Why exactly do we need to make a "splash" this offseason? We are rebuilding. We have a rookie point guard a second year 3 (Outlaw), and a very young nucleus. We are 3 years away from making any serious noise. We obviously, at this point, are of no interest to top-tier coaches (with good reason), so a smart up and comer is fine by me as coach.

In other news, I hate that Mo said "axe" for "ask" as well. It is poor English and a sign of either a lack of intelligence or laziness.


----------



## B_&_B (Feb 19, 2004)

Stevenson said:


> Why exactly do we need to make a "splash" this offseason? We are rebuilding. We have a rookie point guard a second year 3 (Outlaw), and a very young nucleus. We are 3 years away from making any serious noise. We obviously, at this point, are of no interest to top-tier coaches (with good reason), so a smart up and comer is fine by me as coach.


 :clap:


----------



## mediocre man (Feb 24, 2004)

Stevenson said:


> Why exactly do we need to make a "splash" this offseason? We are rebuilding. We have a rookie point guard a second year 3 (Outlaw), and a very young nucleus. We are 3 years away from making any serious noise. We obviously, at this point, are of no interest to top-tier coaches (with good reason), so a smart up and comer is fine by me as coach.
> 
> In other news, I hate that Mo said "axe" for "ask" as well. It is poor English and a sign of either a lack of intelligence or laziness.



I agree with you 100% that we are years away from doing anything, but I think it is important that the organization gives the season ticket holders and sponsors something to get excited about. Marc Iavaroni and Dwayne Casey say also ran. Good or bad, the team should have given Flip Saunders the duel role of coach and GM. If that had happened season ticket sales would have increased by at least 1000.


----------



## Dan (Dec 30, 2002)

Stevenson said:


> Why exactly do we need to make a "splash" this offseason? We are rebuilding. We have a rookie point guard a second year 3 (Outlaw), and a very young nucleus. We are 3 years away from making any serious noise. We obviously, at this point, are of no interest to top-tier coaches (with good reason), so a smart up and comer is fine by me as coach.
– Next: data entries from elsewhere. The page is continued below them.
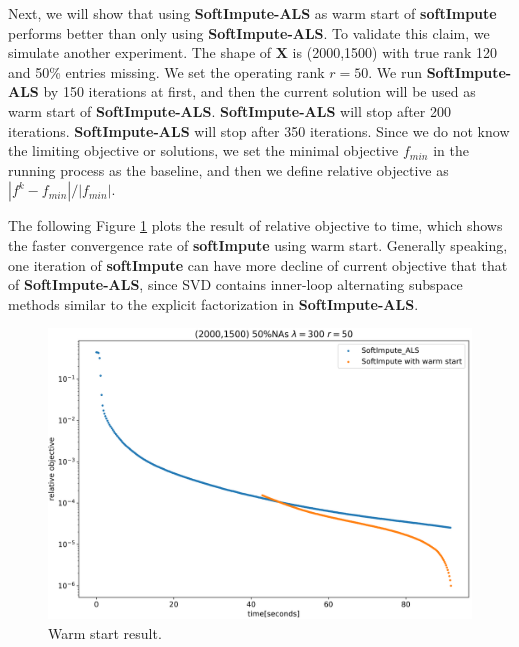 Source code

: \documentclass[11pt]{article}
\begin{document}
	Next, we will show that using \textbf{SoftImpute-ALS} as warm start of \textbf{softImpute} performs better than only using \textbf{SoftImpute-ALS}. To validate this claim, we simulate another experiment. The shape of $\boldsymbol{X}$ is (2000,1500) with true rank 120 and 50\% entries missing. We set the operating rank $r=50$. We run \textbf{SoftImpute-ALS} by 150 iterations at first, and then the current solution will be used as warm start of \textbf{SoftImpute-ALS}. \textbf{SoftImpute-ALS} will stop after 200 iterations. \textbf{SoftImpute-ALS} will stop after 350 iterations. Since we do not know the limiting objective or solutions, we set the minimal objective $f_{min}$ in the running process as the baseline, and then we define relative objective as $|f^k-f_{min}|/|f_{min}|$. 
	
	The following Figure \ref{fig:2} plots the result of relative objective to time, which shows the faster convergence rate of \textbf{softImpute} using warm start. Generally speaking, one iteration of \textbf{softImpute} can have more decline of current objective that that of \textbf{SoftImpute-ALS}, since SVD contains inner-loop alternating subspace methods similar to the explicit factorization in \textbf{SoftImpute-ALS}.
	
\begin{figure}[ht!]\centering
	\includegraphics[scale=0.35]{warm_start.png}
	\caption{Warm start result. }
	\label{fig:2}	                                                    
\end{figure}
\end{document}

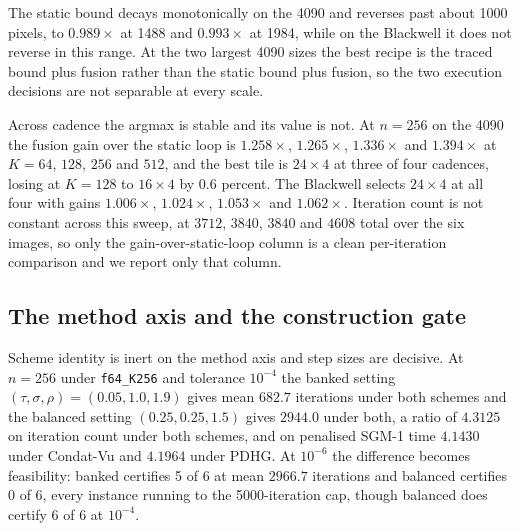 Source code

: The static bound decays monotonically on the 4090 and reverses past about 1000
pixels, to $0.989\times$ at 1488 and $0.993\times$ at 1984, while on the
Blackwell it does not reverse in this range. At the two largest 4090 sizes the
best recipe is the traced bound plus fusion rather than the static bound plus
fusion, so the two execution decisions are not separable at every scale.

Across cadence the argmax is stable and its value is not. At $n=256$ on the
4090 the fusion gain over the static loop is $1.258\times$, $1.265\times$,
$1.336\times$ and $1.394\times$ at $K=64$, $128$, $256$ and $512$, and the best
tile is $24\times4$ at three of four cadences, losing at $K=128$ to $16\times4$
by 0.6 percent. The Blackwell selects $24\times4$ at all four with gains
$1.006\times$, $1.024\times$, $1.053\times$ and $1.062\times$. Iteration count
is not constant across this sweep, at $3712$, $3840$, $3840$ and $4608$ total
over the six images, so only the gain-over-static-loop column is a clean
per-iteration comparison and we report only that column.

\subsection{The method axis and the construction gate}
\label{sec:exp:method}

Scheme identity is inert on the method axis and step sizes are decisive. At
$n=256$ under \texttt{f64\_K256} and tolerance $10^{-4}$ the banked setting
$(\tau, \sigma, \rho) = (0.05, 1.0, 1.9)$ gives mean $682.7$ iterations under
both schemes and the balanced setting $(0.25, 0.25, 1.5)$ gives $2944.0$ under
both, a ratio of $4.3125$ on iteration count under both schemes, and on
penalised SGM-1 time $4.1430$ under Condat-Vu and $4.1964$ under PDHG. At
$10^{-6}$ the difference becomes feasibility: banked certifies 5 of 6 at mean
$2966.7$ iterations and balanced certifies 0 of 6, every instance running to the
5000-iteration cap, though balanced does certify 6 of 6 at $10^{-4}$.

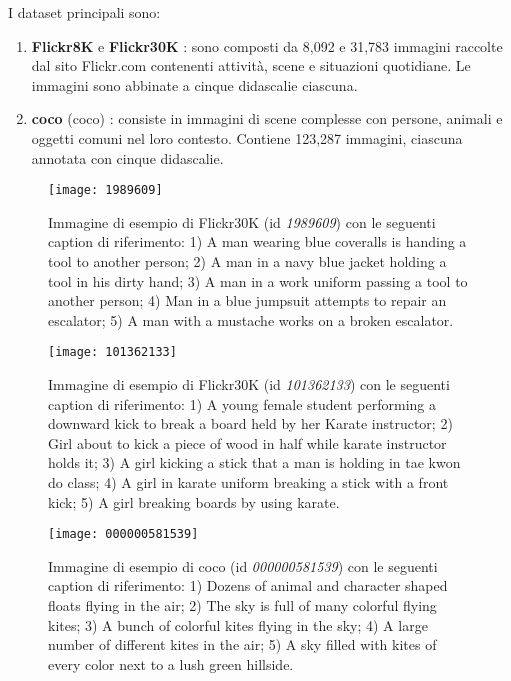 I dataset principali sono:
\begin{enumerate} 
\item \textbf{Flickr8K} \cite{hodosh2013framing} e \textbf{Flickr30K} \cite{young2014image}: sono composti da 8,092 e 31,783 immagini raccolte dal sito Flickr.com contenenti attività, scene e situazioni quotidiane. Le immagini sono abbinate a cinque didascalie ciascuna.
\item \textbf{\acrshort{coco}} (\acrlong{coco}) \cite{lin2014microsoft}: consiste in immagini di scene complesse con persone, animali e oggetti comuni nel loro contesto. Contiene 123,287 immagini, ciascuna annotata con cinque didascalie.
\end{enumerate}

\begin{figure}[H]
\centering
\texttt{[image: 1989609]}
\caption{Immagine di esempio di Flickr30K (id \textit{1989609}) con le seguenti caption di riferimento: 
1) A man wearing blue coveralls is handing a tool to another person;
2) A man in a navy blue jacket holding a tool in his dirty hand;
3) A man in a work uniform passing a tool to another person;
4) Man in a blue jumpsuit attempts to repair an escalator;
5) A man with a mustache works on a broken escalator.
}
\end{figure}

\begin{figure}[ht]
\centering
\texttt{[image: 101362133]}
\caption{Immagine di esempio di Flickr30K (id \textit{101362133}) con le seguenti caption di riferimento: 
1) A young female student performing a downward kick to break a board held by her Karate instructor; 
2) Girl about to kick a piece of wood in half while karate instructor holds it; 
3) A girl kicking a stick that a man is holding in tae kwon do class; 
4) A girl in karate uniform breaking a stick with a front kick; 
5) A girl breaking boards by using karate. 
}
\end{figure}

\begin{figure}[H]
\centering
\texttt{[image: 000000581539]}
\caption{Immagine di esempio di \acrshort{coco} (id \textit{000000581539}) con le seguenti caption di riferimento: 
1) Dozens of animal and character shaped floats flying in the air;
2) The sky is full of many colorful flying kites;
3) A bunch of colorful kites flying in the sky;
4) A large number of different kites in the air;
5) A sky filled with kites of every color next to a lush green hillside.
}
\end{figure}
I wanted to say that, but by the time I was done saying it I had a novel going. The team wasn't going to get a big name _known_ star this year (either coach or player). There isn't a player (or coach) we could get that could all the sudden vault us into the WCF's like Phoenix got. 

Did D'Antoni seem like a great hire last year for the Suns (or whenever he was hired)? 

I'm not saying (if he's the one) Iavaroni is "the one", but I would trust the guys in picking a coach far more than I'd trust Bob Whitsits "PR stunt" coach. Which, let's be honest, thats what Maurice Cheeks was. I'm not even sure that the only coach that Trader Bob hired was that great of a coach until we had Scottie Pippen. 

The best things that Trader Bob did (in relation to coaching) was firing PJ Carlesimo. The worst thing he did was hiring Maurice Cheeks.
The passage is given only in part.